Finding a Good Location
Location is everything when it comes to real estate. Prime areas tend to attract more buyers because its surrounding establishments, public services, and transportation options signal microeconomics health. If you’re an investor who wants to flip houses quick and easy and pocket the difference as profit, investing in a studio apartment within a buzzing financial center or technology hub is a far wiser decision than investing in large properties located in the middle of nowhere. You can find a myriad of ideal locations by watching Singapore property news and subscribing to websites related to local real estate.
Financing Your Investment
Starting a real estate investment portfolio can be very expensive. Fortunately, you can take out loans to buy investment properties and still be considered to have “good” debt. This is because owning investment properties generate a passive source of income and has numerous tax benefits all while the actual property is accruing in value over time.
Choosing a Broker
Hiring a real estate agent is especially vital for expat investors who do not have prior experience when it comes to investing in local properties.
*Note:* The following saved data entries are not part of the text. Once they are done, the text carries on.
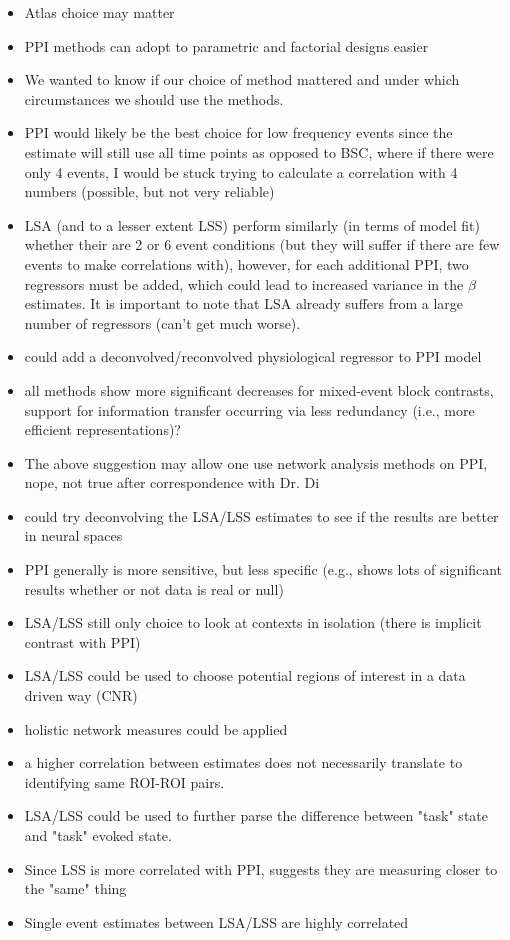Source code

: \documentclass[phd,appendix,figures]{uithesis}
\begin{document}
\begin{itemize}
  \item Atlas choice may matter
  \item PPI methods can adopt to parametric and factorial designs easier
  \item We wanted to know if our choice of method mattered and under which circumstances we should use the methods.
  \item PPI would likely be the best choice for low frequency events since the estimate will still use all time points
        as opposed to BSC, where if there were only 4 events, I would be stuck trying to calculate a correlation with 4 numbers
        (possible, but not very reliable)
  \item LSA (and to a lesser extent LSS) perform similarly (in terms of model fit) whether their are 2 or 6 event conditions
        (but they will suffer if there are few events to make correlations with), however, for each additional PPI,
        two regressors must be added, which could lead to increased variance in the $\beta$ estimates.
        It is important to note that LSA already suffers from a large number of regressors (can't get much worse). 
  \item could add a deconvolved/reconvolved physiological regressor to PPI model
  \item all methods show more significant decreases for mixed-event block contrasts, support for information transfer occurring via less redundancy
        (i.e., more efficient representations)?
  \item The above suggestion may allow one use network analysis methods on PPI, nope, not true after correspondence with Dr. Di
  \item could try deconvolving the LSA/LSS estimates to see if the results are better in neural spaces
	\item PPI generally is more sensitive, but less specific (e.g., shows lots of significant results whether or not data is real or null)
	\item LSA/LSS still only choice to look at contexts in isolation (there is implicit contrast with PPI)
	\item LSA/LSS could be used to choose potential regions of interest in a data driven way (CNR)
	\item holistic network measures could be applied
	\item a higher correlation between estimates does not necessarily translate to identifying same ROI-ROI pairs.
	\item LSA/LSS could be used to further parse the difference between "task" state and "task" evoked state.
	\item Since LSS is more correlated with PPI, suggests they are measuring closer to the "same" thing
	\item Single event estimates between LSA/LSS are highly correlated
\end{itemize}
\appendix
\end{document}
Consult a real estate broker and thoroughly explain your investment objectives including how long you can park capital in any one property and what types of property you are most interested in. If you choose to work with multiple real estate agents, make sure to keep them looking at different locations to avoid confusion and redundant search results.
Inspect the Property
Don’t just rely on what brokers and analysts tell you are good investments. Inspect the properties yourself. Before purchasing any property, make sure the person you’re in contact with is the legal owner and seller of the property. Don’t hesitate to ask for proof of ownership before putting up money. If you’re buying property from a seller who has recently filed for bankruptcy, make sure the seller has obtained a written letter from the Official Assignee and is entitled to oversee the property’s sale.
If the seller of the property has made any form of renovation to the interior or to the surroundings of the property, make sure that such renovations were legally approved by a housing committee. If any rectifications to the changes are demanded by housing authorities, the seller/previous owner will be held accountable for the expenses.
Aside from the aforementioned factors, you should also look at the type and size of the property and the accessible amenities offered to its tenants. These factors will play a key role in how fast you can resell the property and how much you can profit from it.